I'm amused by my sexual thoughts. I haven't had them in a quite a while, even John didn't give me the nasty little ideas that Sean does. There's just something about him that screams of hot sweaty sex and slow burning love.
He walks in and my co-worker chokes on her soda. It's good to know that I'm not the only one affected by his looks. I feel an unexpected, almost violent surge of jealousy that quickly passes when he only spares her a quick glance.
He strides over to me and almost smiles. "When do you get off?" he asks me.
I try not to smirk at his loaded question. For him, I'd get off anytime. He must catch the amusement I try to hide because he smiles at me and takes a drink. He's smug. It suits him. I'd bet everything I own he has good reason to be.
"About two hours," I tell him. He nods and tells me he will pick me up then.
He walks away from us and me and my new friend Dana stare at his fantastic ass.
"Is he your man?" She asks me.
What do I say? Is he? I guess if he wanted to be, yes. But we've never touched like that, never even spoke of it. I lie. He's mine. She can't have him.
"Yes," I say and take his empty bottle from the bar.
He's back two hours later. He leads me from the building with his hand at the small of my back. I wonder if he even realizes it. I doubt it, just the type of man he is.
We get home and I start dinner; he starts a fire. After we eat, we stand outside briefly and watch the sun set behind the mountains. It's painfully beautiful, like the man beside me.
"I love it here, Sean," I tell him honestly. Again, hoping he'll decide to stay.
"It's beautiful," he mutters in answer.
"I've never seen the snow before, a real snow fall. They're calling for four inches tonight."
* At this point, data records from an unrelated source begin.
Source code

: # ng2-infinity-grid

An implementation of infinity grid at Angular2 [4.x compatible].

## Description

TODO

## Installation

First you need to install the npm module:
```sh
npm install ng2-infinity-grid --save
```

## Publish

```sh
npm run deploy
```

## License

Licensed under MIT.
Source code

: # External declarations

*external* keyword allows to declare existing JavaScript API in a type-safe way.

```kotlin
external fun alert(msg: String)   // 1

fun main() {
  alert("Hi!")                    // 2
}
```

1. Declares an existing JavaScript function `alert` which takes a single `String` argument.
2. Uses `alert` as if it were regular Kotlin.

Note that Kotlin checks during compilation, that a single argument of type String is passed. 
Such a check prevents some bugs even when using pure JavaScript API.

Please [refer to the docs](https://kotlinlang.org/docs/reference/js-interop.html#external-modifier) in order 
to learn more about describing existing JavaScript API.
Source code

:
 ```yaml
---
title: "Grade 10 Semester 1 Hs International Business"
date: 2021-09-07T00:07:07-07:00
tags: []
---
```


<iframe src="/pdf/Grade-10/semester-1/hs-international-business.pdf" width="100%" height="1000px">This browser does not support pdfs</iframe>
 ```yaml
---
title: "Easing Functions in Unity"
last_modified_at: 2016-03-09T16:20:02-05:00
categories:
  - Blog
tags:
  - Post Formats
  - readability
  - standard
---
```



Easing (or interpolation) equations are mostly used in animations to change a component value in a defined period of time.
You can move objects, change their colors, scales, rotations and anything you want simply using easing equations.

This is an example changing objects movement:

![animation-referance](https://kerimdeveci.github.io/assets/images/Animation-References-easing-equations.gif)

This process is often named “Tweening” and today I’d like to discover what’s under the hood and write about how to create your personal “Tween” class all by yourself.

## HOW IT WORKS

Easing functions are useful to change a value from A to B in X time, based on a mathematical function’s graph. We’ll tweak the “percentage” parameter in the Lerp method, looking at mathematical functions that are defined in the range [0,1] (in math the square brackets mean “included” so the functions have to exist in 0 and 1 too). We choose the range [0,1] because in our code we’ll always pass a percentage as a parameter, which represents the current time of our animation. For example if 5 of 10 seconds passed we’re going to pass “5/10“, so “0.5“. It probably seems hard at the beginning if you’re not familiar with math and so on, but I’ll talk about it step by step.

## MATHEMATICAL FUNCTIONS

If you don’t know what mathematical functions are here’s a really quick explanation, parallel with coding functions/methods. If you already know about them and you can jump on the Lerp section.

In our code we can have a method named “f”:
"Pretty early in the season still,"
"Yeah, I know." If we get four inches now, what can we expect in December?
"It'll get tough, all alone," he tells me like I don't realize it.
I close my eyes, not wanting to be reminded, "I know," Silence falls as quietly as the snow.
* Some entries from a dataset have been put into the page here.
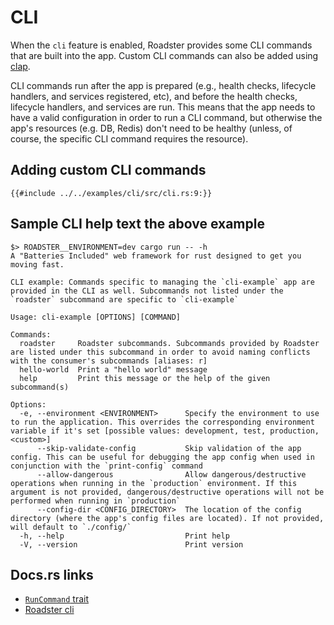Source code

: # CLI

When the `cli` feature is enabled, Roadster provides some CLI commands that are built into the app. Custom CLI commands
can also be added using [clap](https://docs.rs/clap/latest/clap/).

CLI commands run after the app is prepared (e.g., health checks, lifecycle handlers, and services registered, etc),
and before the health checks, lifecycle handlers, and services are run. This means that the app needs to have a valid
configuration in order to run a CLI command, but otherwise the app's resources (e.g. DB, Redis) don't need to be
healthy (unless, of course, the specific CLI command requires the resource).

## Adding custom CLI commands

```rust,ignore
{{#include ../../examples/cli/src/cli.rs:9:}}
```

## Sample CLI help text the above example

```text
$> ROADSTER__ENVIRONMENT=dev cargo run -- -h
A "Batteries Included" web framework for rust designed to get you moving fast.

CLI example: Commands specific to managing the `cli-example` app are provided in the CLI as well. Subcommands not listed under the `roadster` subcommand are specific to `cli-example`

Usage: cli-example [OPTIONS] [COMMAND]

Commands:
  roadster     Roadster subcommands. Subcommands provided by Roadster are listed under this subcommand in order to avoid naming conflicts with the consumer's subcommands [aliases: r]
  hello-world  Print a "hello world" message  
  help         Print this message or the help of the given subcommand(s)

Options:
  -e, --environment <ENVIRONMENT>      Specify the environment to use to run the application. This overrides the corresponding environment variable if it's set [possible values: development, test, production, <custom>]
      --skip-validate-config           Skip validation of the app config. This can be useful for debugging the app config when used in conjunction with the `print-config` command
      --allow-dangerous                Allow dangerous/destructive operations when running in the `production` environment. If this argument is not provided, dangerous/destructive operations will not be performed when running in `production`
      --config-dir <CONFIG_DIRECTORY>  The location of the config directory (where the app's config files are located). If not provided, will default to `./config/`
  -h, --help                           Print help
  -V, --version                        Print version
```

## Docs.rs links

- [`RunCommand` trait](https://docs.rs/roadster/latest/roadster/api/cli/trait.RunCommand.html)
- [Roadster cli](https://docs.rs/roadster/latest/roadster/api/cli/roadster/index.html)
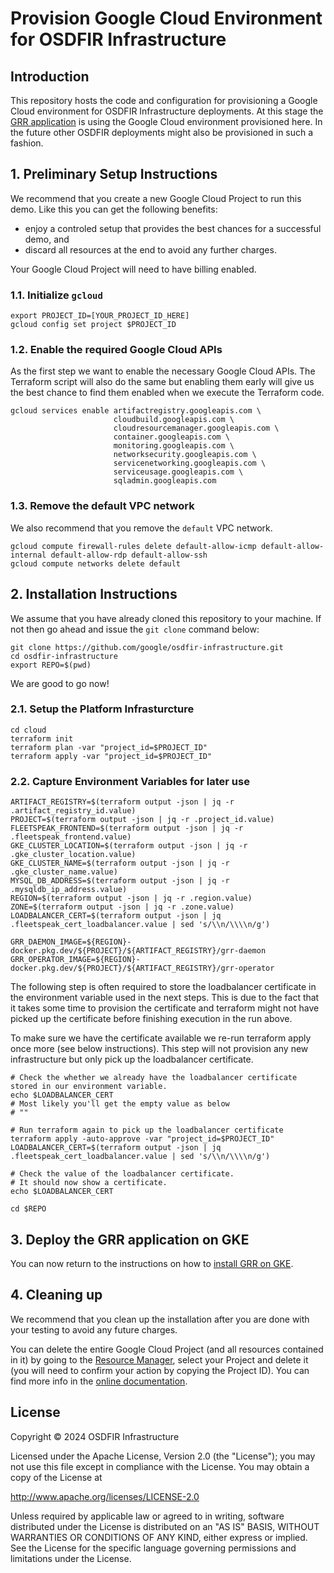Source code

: # Provision Google Cloud Environment for OSDFIR Infrastructure

## Introduction

This repository hosts the code and configuration for provisioning a Google Cloud environment for OSDFIR Infrastructure deployments.
At this stage the [GRR application](../charts/grr/README.md) is using the Google Cloud environment provisioned here.
In the future other OSDFIR deployments might also be provisioned in such a fashion.


## 1. Preliminary Setup Instructions

We recommend that you create a new Google Cloud Project to run this demo.
Like this you can get the following benefits:

- enjoy a controled setup that provides the best chances for a successful demo, and
- discard all resources at the end to avoid any further charges.

Your Google Cloud Project will need to have billing enabled.

### 1.1. Initialize ```gcloud```

```console
export PROJECT_ID=[YOUR_PROJECT_ID_HERE]
gcloud config set project $PROJECT_ID
```

### 1.2. Enable the required Google Cloud APIs

As the first step we want to enable the necessary Google Cloud APIs.
The Terraform script will also do the same but enabling them early will give us the best chance to find them enabled when we execute the Terraform code.

```console
gcloud services enable artifactregistry.googleapis.com \
                       cloudbuild.googleapis.com \
                       cloudresourcemanager.googleapis.com \
                       container.googleapis.com \
                       monitoring.googleapis.com \
                       networksecurity.googleapis.com \
                       servicenetworking.googleapis.com \
                       serviceusage.googleapis.com \
                       sqladmin.googleapis.com
```

### 1.3. Remove the default VPC network

We also recommend that you remove the ```default``` VPC network.

```console
gcloud compute firewall-rules delete default-allow-icmp default-allow-internal default-allow-rdp default-allow-ssh
gcloud compute networks delete default
```

## 2. Installation Instructions

We assume that you have already cloned this repository to your machine.
If not then go ahead and issue the `git clone` command below:

```console
git clone https://github.com/google/osdfir-infrastructure.git
cd osdfir-infrastructure
export REPO=$(pwd)
```

We are good to go now!

### 2.1. Setup the Platform Infrasturcture

```console
cd cloud
terraform init
terraform plan -var "project_id=$PROJECT_ID"
terraform apply -var "project_id=$PROJECT_ID"
```

### 2.2. Capture Environment Variables for later use

```console
ARTIFACT_REGISTRY=$(terraform output -json | jq -r .artifact_registry_id.value)
PROJECT=$(terraform output -json | jq -r .project_id.value)
FLEETSPEAK_FRONTEND=$(terraform output -json | jq -r .fleetspeak_frontend.value)
GKE_CLUSTER_LOCATION=$(terraform output -json | jq -r .gke_cluster_location.value)
GKE_CLUSTER_NAME=$(terraform output -json | jq -r .gke_cluster_name.value)
MYSQL_DB_ADDRESS=$(terraform output -json | jq -r .mysqldb_ip_address.value)
REGION=$(terraform output -json | jq -r .region.value)
ZONE=$(terraform output -json | jq -r .zone.value)
LOADBALANCER_CERT=$(terraform output -json | jq .fleetspeak_cert_loadbalancer.value | sed 's/\\n/\\\\n/g')

GRR_DAEMON_IMAGE=${REGION}-docker.pkg.dev/${PROJECT}/${ARTIFACT_REGISTRY}/grr-daemon
GRR_OPERATOR_IMAGE=${REGION}-docker.pkg.dev/${PROJECT}/${ARTIFACT_REGISTRY}/grr-operator
```

The following step is often required to store the loadbalancer certificate in the environment variable used in the next steps.
This is due to the fact that it takes some time to provision the certificate and terraform might not have picked up the certificate before finishing execution in the run above.

To make sure we have the certificate available we re-run terraform apply once more (see below instructions).
This step will not provision any new infrastructure but only pick up the loadbalancer certificate.

```console
# Check the whether we already have the loadbalancer certificate stored in our environment variable.
echo $LOADBALANCER_CERT
# Most likely you'll get the empty value as below
# ""

# Run terraform again to pick up the loadbalancer certificate
terraform apply -auto-approve -var "project_id=$PROJECT_ID"
LOADBALANCER_CERT=$(terraform output -json | jq .fleetspeak_cert_loadbalancer.value | sed 's/\\n/\\\\n/g')

# Check the value of the loadbalancer certificate.
# It should now show a certificate.
echo $LOADBALANCER_CERT

cd $REPO
```

## 3. Deploy the GRR application on GKE

You can now return to the instructions on how to [install GRR on GKE](../charts/grr/README.md#22-installing-grr-on-gke).

## 4. Cleaning up

We recommend that you clean up the installation after you are done with your testing to avoid any future charges.

You can delete the entire Google Cloud Project (and all resources contained in it) by going to the [Resource Manager](https://console.cloud.google.com/cloud-resource-manager), select your Project and delete it (you will need to confirm your action by copying the Project ID).
You can find more info in the [online documentation](https://cloud.google.com/resource-manager/docs/creating-managing-projects#shutting_down_projects).

## License

Copyright &copy; 2024 OSDFIR Infrastructure

Licensed under the Apache License, Version 2.0 (the "License");
you may not use this file except in compliance with the License.
You may obtain a copy of the License at

<http://www.apache.org/licenses/LICENSE-2.0>

Unless required by applicable law or agreed to in writing, software
distributed under the License is distributed on an "AS IS" BASIS,
WITHOUT WARRANTIES OR CONDITIONS OF ANY KIND, either express or implied.
See the License for the specific language governing permissions and
limitations under the License.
I shiver and go inside. Away from him. I want to cry. It's the first time in a long time I feel the urge to cry. I go to take a bath, soak away the pain and loneliness.
He's shirtless again when I come out. I notice the scar for the first time and reach out to touch it.
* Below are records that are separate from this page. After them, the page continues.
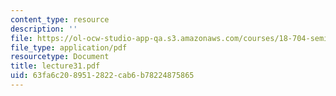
 ```yaml
---
content_type: resource
description: ''
file: https://ol-ocw-studio-app-qa.s3.amazonaws.com/courses/18-704-seminar-in-algebra-and-number-theory-rational-points-on-elliptic-curves-fall-2004/63fa6c2089512822cab6b78224875865_lecture31.pdf
file_type: application/pdf
resourcetype: Document
title: lecture31.pdf
uid: 63fa6c20-8951-2822-cab6-b78224875865
---
```

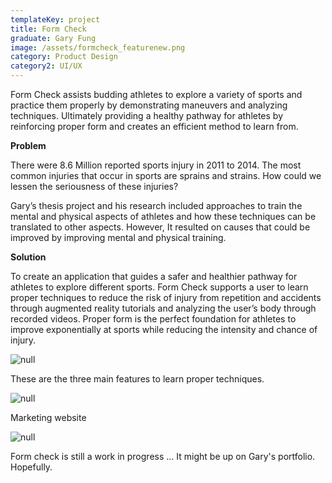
 ```yaml
---
templateKey: project
title: Form Check
graduate: Gary Fung
image: /assets/formcheck_featurenew.png
category: Product Design
category2: UI/UX
---
```

Form Check assists budding athletes to explore a variety of sports and practice them properly by demonstrating maneuvers and analyzing techniques. Ultimately providing a healthy pathway for athletes by reinforcing proper form and creates an efficient method to learn from.

**Problem**

There were 8.6 Million reported sports injury in 2011 to 2014. The most common injuries that occur in sports are sprains and strains. How could we lessen the seriousness of these injuries? 

Gary’s thesis project and his research included approaches to train the mental and physical aspects of athletes and how these techniques can be translated to other aspects. However, It resulted on causes that could be improved by improving mental and physical training. 

**Solution**

To create an application that guides a safer and healthier pathway for athletes to explore different sports. Form Check supports a user to learn proper techniques to reduce the risk of injury from repetition and accidents through augmented reality tutorials and analyzing the user’s body through recorded videos. Proper form is the perfect foundation for athletes to improve exponentially at sports while reducing the intensity and chance of injury.

![null](/assets/formcheck_one.png)

These are the three main features to learn proper techniques.

![null](/assets/formcheck_two.png)

Marketing website 

![null](/assets/formcheck_website.jpg)

Form check is still a work in progress ... It might be up on Gary's portfolio. Hopefully.
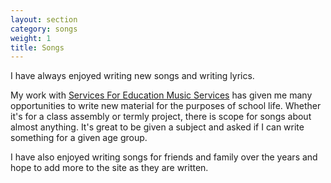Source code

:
 ```yaml
---
layout: section
category: songs
weight: 1
title: Songs
---
```


I have always enjoyed writing new songs and writing lyrics.

My work with [Services For Education Music Services](www.servicesforeducation.co.uk) has given me many opportunities to write new material for the purposes of school life. Whether it's for a class assembly or termly project, there is scope for songs about almost anything. It's great to be given a subject and asked if I can write something for a given age group.

I have also enjoyed writing songs for friends and family over the years and hope to add more to the site as they are written.

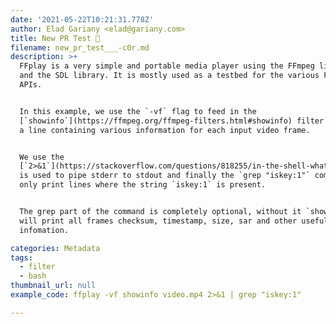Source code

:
 ```yaml
---
date: '2021-05-22T10:21:31.778Z'
author: Elad Gariany <elad@gariany.com>
title: New PR Test 🌱
filename: new_pr_test___-c0r.md
description: >+
  FFplay is a very simple and portable media player using the FFmpeg libraries
  and the SDL library. It is mostly used as a testbed for the various FFmpeg
  APIs.


  In this example, we use the `-vf` flag to feed in the
  [`showinfo`](https://ffmpeg.org/ffmpeg-filters.html#showinfo) filter to print
  a line containing various information for each input video frame.


  We use the
  [`2>&1`](https://stackoverflow.com/questions/818255/in-the-shell-what-does-21-mean)
  is used to pipe stderr to stdout and finally the `grep "iskey:1"` command will
  only print lines where the string `iskey:1` is present.


  The grep part of the command is completely optional, without it `showinfo`
  will print all frames checksum, timestamp, size, sar and other useful
  infomation.

categories: Metadata
tags:
  - filter
  - bash
thumbnail_url: null
example_code: ffplay -vf showinfo video.mp4 2>&1 | grep "iskey:1"

---
```

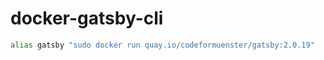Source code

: # docker-gatsby-cli

```bash
alias gatsby "sudo docker run quay.io/codeformuenster/gatsby:2.0.19"
```
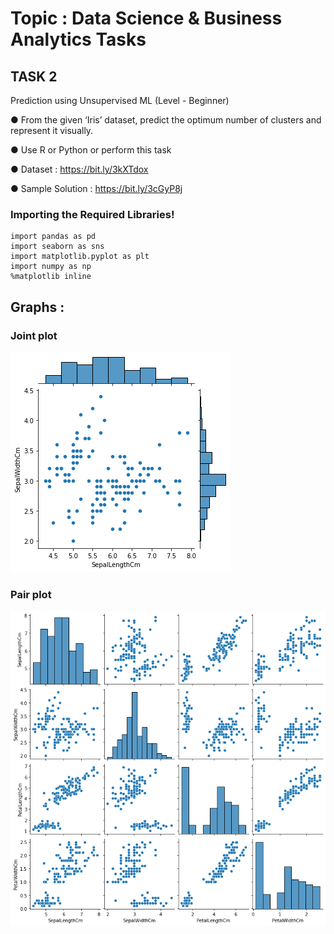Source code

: # Topic : Data Science & Business Analytics Tasks

## TASK 2

Prediction using Unsupervised ML
(Level - Beginner)

● From the given ‘Iris’ dataset, predict the optimum number of clusters and represent it visually. 

● Use R or Python or perform this task

● Dataset : https://bit.ly/3kXTdox

● Sample Solution : https://bit.ly/3cGyP8j

### Importing the Required Libraries!
```
import pandas as pd 
import seaborn as sns
import matplotlib.pyplot as plt
import numpy as np 
%matplotlib inline 
```

## Graphs :

### Joint plot

![image of pairplot](https://github.com/samarth3557/Sparks_Foundation_Intern_tasks/blob/main/Task_2/Task_2_images/jointplot.png)

### Pair plot

![image of pairplot](https://github.com/samarth3557/Sparks_Foundation_Intern_tasks/blob/main/Task_2/Task_2_images/pairplot.png)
It's a bullet wound, there's no disguising that small circular shape. He grabs my hand before I make contact. I look up and meet his eyes. He releases my hand and I remove my shirt, showing him my own scar. It matches his. Same side. Same place.
His eyes are drawn to it, not my breasts. He sucks in a breath and his warm finger reaches out and touches me. I can't feel it, the skin's numb.
"It went through him first. His heart. He shielded me or we would have both died…" I tell him simply. Like it happened to someone else.
He takes my hand and touches it to his scar. "It went through me first as I chased him down. I didn't shield her like I should have…,"
There it was. His guilt. The reason he won't let himself live again. He feels at fault.
"We didn't have a gun." I say and then smile. "He was a kindergarten teacher. They don't have reasons for a gun."
"I'm DEA. I have too many reasons for a gun."
His hand slides up my rib cage, just under my breast. His thumb rests in the crease, teasing me. Waiting.
"Sean, they're gone now. We have to learn to move on." I whisper.
"I know," he whispers back to me.
His thumb moves higher, less then an inch but it is now on the swell of my breast. "It'll be the first time for me too," I assure him. He isn't alone in the fear and pain department. The guilt that hides there when you think about the next step, even if it's just wanting to think about the next step.
"We can wait till you're ready," I suggest
"I think I'm ready…"
I nod but have to ask him one more thing before he touches me, "Just make sure it's me you're touching,"
His eyes meet mine. So serious. "I know it's you, Jenny."